Create a raster mask using a shapefile

What does this notebook do?

This notebook demonstrates how to use a shapefile to mask data extracted from DEA. This notebook imports some Landsat 8 data, generates a shapefile mask, and applies it to the extracted Landsat data.


You need to run the following commands from the command line prior to launching jupyter notebooks from the same terminal so that the required libraries and paths are set:

module use /g/data/v10/public/modules/modulefiles

module load dea

If you find an error or bug in this notebook, please either create an ‘Issue’ in the Github repository, or fix it yourself and create a ‘Pull’ request to contribute the updated notebook back into the repository (See the repository README for instructions on creating a Pull request).

  • A shape file containing the polygon you would like to use for the analysis.
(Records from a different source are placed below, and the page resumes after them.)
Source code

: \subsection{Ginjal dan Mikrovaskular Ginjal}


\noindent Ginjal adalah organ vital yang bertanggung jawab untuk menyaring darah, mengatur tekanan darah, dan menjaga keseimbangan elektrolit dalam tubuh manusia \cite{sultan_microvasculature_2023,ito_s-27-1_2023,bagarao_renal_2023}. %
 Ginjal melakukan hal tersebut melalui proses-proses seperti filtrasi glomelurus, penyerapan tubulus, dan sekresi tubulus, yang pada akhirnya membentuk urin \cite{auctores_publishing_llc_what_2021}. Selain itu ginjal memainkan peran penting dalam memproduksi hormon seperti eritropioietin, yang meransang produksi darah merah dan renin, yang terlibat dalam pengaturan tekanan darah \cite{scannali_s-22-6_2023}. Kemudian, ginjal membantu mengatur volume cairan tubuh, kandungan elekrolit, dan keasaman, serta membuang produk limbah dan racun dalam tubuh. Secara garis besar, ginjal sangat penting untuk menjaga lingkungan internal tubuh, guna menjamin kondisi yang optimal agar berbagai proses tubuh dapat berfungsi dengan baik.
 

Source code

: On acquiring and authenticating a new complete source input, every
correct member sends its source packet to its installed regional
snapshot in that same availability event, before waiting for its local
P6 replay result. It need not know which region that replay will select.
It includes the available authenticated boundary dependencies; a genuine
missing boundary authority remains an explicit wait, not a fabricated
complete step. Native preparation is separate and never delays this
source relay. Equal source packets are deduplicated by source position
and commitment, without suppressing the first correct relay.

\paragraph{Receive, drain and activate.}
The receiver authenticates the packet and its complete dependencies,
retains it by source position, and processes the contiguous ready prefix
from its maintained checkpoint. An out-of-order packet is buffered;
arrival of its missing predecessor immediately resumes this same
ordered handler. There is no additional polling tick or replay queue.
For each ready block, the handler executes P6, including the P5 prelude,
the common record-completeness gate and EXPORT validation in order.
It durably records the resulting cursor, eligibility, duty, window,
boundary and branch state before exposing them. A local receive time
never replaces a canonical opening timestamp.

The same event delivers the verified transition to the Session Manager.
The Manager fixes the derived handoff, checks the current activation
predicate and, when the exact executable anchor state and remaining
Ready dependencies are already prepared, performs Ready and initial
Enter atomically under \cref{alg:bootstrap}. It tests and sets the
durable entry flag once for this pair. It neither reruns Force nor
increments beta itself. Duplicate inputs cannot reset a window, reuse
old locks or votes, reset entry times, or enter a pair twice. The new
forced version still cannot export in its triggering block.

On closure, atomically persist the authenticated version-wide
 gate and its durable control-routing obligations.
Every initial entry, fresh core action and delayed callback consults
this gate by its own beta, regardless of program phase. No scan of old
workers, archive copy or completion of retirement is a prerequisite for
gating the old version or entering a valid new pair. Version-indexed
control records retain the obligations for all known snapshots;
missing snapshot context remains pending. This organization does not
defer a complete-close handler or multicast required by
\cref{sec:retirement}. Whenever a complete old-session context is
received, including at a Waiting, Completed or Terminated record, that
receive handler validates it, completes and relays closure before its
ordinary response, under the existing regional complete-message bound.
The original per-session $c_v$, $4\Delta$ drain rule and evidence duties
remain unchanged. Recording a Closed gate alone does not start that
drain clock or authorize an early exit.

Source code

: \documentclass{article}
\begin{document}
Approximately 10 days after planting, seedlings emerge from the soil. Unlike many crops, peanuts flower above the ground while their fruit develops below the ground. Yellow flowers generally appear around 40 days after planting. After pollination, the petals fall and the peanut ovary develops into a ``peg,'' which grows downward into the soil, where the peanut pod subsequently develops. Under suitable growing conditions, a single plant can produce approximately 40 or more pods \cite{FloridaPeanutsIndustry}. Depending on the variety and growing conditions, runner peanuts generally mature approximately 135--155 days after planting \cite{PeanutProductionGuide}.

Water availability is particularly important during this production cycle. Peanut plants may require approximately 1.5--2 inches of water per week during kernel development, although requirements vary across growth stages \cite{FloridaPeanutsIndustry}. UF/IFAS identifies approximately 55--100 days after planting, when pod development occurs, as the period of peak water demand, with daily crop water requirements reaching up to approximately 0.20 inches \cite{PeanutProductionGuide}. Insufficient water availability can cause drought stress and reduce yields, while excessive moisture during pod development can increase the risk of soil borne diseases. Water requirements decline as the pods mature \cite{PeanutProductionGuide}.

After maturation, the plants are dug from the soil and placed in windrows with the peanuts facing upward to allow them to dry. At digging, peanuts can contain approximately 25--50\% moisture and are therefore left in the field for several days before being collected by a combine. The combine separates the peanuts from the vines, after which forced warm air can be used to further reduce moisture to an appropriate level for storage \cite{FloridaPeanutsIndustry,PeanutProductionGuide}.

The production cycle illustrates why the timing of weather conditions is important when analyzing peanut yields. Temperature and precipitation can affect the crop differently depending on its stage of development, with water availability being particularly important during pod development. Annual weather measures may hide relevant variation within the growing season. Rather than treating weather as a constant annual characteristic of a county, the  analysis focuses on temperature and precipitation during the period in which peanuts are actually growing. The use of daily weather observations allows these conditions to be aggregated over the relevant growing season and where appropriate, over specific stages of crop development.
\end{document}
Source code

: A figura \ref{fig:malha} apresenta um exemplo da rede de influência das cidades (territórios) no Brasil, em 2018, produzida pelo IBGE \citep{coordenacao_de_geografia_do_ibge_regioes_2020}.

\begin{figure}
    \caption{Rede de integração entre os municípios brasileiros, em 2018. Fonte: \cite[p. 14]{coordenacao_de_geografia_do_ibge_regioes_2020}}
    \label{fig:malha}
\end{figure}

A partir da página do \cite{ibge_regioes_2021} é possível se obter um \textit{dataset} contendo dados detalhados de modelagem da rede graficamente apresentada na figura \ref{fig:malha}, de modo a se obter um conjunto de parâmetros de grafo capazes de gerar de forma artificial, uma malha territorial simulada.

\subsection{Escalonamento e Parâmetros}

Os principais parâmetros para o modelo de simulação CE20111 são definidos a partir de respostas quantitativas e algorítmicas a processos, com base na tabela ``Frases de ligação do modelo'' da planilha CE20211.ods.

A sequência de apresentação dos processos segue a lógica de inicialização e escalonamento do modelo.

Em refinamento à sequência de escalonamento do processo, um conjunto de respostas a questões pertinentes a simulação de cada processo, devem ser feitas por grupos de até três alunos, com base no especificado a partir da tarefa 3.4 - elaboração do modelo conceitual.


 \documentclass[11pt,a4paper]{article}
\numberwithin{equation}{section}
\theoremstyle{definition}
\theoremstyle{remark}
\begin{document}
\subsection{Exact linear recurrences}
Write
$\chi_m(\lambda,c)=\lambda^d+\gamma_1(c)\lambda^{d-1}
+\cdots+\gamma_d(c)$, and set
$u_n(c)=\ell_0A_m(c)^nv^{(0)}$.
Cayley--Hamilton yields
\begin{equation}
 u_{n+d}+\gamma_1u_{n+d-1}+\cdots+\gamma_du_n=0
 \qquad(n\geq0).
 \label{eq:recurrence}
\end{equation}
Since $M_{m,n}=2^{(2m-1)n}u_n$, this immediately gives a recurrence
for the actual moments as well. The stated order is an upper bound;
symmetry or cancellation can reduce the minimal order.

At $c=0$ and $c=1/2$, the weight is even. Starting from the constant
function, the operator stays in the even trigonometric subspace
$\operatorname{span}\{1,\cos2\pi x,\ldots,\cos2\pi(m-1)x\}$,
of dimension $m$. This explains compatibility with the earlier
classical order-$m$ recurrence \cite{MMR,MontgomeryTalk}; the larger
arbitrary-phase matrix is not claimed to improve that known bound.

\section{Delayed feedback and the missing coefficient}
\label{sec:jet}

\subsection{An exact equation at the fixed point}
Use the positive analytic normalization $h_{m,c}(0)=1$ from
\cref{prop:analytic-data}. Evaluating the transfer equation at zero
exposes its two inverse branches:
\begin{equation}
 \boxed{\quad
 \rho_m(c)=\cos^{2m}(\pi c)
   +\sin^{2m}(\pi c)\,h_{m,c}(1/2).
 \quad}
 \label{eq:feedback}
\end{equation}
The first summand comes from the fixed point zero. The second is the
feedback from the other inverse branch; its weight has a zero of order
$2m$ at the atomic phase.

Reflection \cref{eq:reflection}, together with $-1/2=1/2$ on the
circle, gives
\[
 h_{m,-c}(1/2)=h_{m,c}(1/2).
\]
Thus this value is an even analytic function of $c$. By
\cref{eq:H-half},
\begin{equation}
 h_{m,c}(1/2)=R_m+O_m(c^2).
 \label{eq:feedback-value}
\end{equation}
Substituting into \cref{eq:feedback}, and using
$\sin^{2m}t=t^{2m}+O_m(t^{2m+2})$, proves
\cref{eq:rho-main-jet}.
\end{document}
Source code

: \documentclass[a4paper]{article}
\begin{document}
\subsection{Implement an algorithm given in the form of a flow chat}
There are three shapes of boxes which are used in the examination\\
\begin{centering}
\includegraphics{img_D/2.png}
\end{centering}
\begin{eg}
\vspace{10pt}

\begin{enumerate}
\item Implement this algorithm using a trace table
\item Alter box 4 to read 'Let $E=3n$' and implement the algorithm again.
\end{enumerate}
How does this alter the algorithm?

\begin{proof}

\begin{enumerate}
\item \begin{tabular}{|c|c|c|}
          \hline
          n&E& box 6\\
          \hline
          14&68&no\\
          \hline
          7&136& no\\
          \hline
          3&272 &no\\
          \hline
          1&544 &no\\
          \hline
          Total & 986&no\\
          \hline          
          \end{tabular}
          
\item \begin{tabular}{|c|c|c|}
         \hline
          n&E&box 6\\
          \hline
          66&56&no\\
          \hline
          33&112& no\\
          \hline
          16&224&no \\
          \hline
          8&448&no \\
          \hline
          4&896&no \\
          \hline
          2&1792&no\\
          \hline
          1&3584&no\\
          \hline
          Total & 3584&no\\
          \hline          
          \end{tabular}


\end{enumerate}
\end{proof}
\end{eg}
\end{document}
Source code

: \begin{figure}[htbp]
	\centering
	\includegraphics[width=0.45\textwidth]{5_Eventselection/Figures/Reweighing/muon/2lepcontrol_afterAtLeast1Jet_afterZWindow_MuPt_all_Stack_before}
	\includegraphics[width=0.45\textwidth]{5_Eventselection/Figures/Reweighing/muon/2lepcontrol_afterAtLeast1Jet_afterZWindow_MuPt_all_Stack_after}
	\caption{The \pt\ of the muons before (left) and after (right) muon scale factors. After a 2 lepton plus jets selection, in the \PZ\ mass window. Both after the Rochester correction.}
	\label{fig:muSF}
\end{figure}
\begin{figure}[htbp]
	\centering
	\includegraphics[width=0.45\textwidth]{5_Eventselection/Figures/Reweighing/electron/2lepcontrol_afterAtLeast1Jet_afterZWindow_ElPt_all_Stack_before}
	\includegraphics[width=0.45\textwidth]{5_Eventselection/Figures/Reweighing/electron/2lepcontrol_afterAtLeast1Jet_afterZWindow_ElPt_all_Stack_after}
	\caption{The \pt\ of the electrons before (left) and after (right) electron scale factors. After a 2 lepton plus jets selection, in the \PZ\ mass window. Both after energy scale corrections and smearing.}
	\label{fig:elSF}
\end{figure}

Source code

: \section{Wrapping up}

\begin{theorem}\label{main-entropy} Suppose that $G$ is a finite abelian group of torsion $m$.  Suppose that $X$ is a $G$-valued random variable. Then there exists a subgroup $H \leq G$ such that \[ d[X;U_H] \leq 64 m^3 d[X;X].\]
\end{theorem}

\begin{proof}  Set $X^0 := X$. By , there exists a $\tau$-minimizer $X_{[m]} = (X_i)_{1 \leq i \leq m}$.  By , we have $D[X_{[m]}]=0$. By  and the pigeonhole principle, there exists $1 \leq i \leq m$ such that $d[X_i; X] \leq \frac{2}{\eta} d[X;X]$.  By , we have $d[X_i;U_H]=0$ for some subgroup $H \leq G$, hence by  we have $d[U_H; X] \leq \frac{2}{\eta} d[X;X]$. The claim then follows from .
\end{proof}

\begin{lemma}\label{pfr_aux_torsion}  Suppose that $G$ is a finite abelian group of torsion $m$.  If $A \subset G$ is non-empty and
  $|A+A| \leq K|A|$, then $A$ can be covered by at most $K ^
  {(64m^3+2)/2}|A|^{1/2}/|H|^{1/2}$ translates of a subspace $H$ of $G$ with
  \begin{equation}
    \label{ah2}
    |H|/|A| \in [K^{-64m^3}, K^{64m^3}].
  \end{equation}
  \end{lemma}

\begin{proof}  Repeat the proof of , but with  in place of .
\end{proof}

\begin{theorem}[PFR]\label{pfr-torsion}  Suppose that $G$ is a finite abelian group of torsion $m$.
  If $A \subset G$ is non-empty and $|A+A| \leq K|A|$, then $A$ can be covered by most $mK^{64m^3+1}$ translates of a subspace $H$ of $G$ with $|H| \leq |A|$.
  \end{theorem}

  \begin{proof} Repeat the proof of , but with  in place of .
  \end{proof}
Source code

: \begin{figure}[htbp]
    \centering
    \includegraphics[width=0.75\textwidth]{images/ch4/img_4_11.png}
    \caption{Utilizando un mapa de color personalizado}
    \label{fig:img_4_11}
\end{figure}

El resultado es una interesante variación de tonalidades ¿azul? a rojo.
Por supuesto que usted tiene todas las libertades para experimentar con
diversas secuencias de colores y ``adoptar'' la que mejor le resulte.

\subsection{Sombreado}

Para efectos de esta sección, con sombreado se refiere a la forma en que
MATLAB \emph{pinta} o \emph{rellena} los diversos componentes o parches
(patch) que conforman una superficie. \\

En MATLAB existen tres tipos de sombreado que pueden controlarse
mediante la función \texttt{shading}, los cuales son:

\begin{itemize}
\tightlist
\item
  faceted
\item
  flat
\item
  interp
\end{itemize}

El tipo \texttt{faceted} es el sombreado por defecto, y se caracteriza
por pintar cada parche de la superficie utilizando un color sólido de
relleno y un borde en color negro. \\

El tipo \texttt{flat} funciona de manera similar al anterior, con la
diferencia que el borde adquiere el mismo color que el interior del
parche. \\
Here we use the ACT reserves shapefile from Before you use this notebook, put your polygon somewhere accessible and update the cell with the shape_file = path.

This example uses two external functions called three_band_image and load_nbarx. These functions are available in the 10_Scripts folder of the dea-notebooks Github repository. Note that these functions have been developed by DEA users, not the DEA development team, and so are provided without warranty.

Date: August 2018

Author: Claire Krause

Tags: plot, three_band_image, Landsat8, DEAPlotting, shapefile, rasterio, Scripts, DEADataHandling, load_nbarx, geopandas, masking

%pylab notebook

from datacube import Datacube

import xarray as xr
import rasterio
import rasterio.features
import geopandas as gp

# Import the custom scripts. These can be found in the dea-notebooks repository.
import sys
import os.path
import DEAPlotting
import DEADataHandling

dc = Datacube(app='raster mask')
Populating the interactive namespace from numpy and matplotlib

Set up the extraction query

query = {'lat': (-35.25, -35.35),
         'lon': (149.05, 149.17),
         'time': ('2016-01-01', '2016-03-01')
data, crs, affine = DEADataHandling.load_nbarx(dc, 'ls8', query,
                                               bands_of_interest=['swir1', 'nir', 'green'])
Loading ls8_nbart_albers
Loaded ls8_nbart_albers
Generating mask ls8_pq_albers

Read in the shapefile you would like to use to mask the Landsat data

For this example, we use the polygon dataset of ACT Reserves.

shape_file = os.path.expanduser('~/dea-notebooks/03_Integrating_external_data/Files/ACT_Reserves.shp')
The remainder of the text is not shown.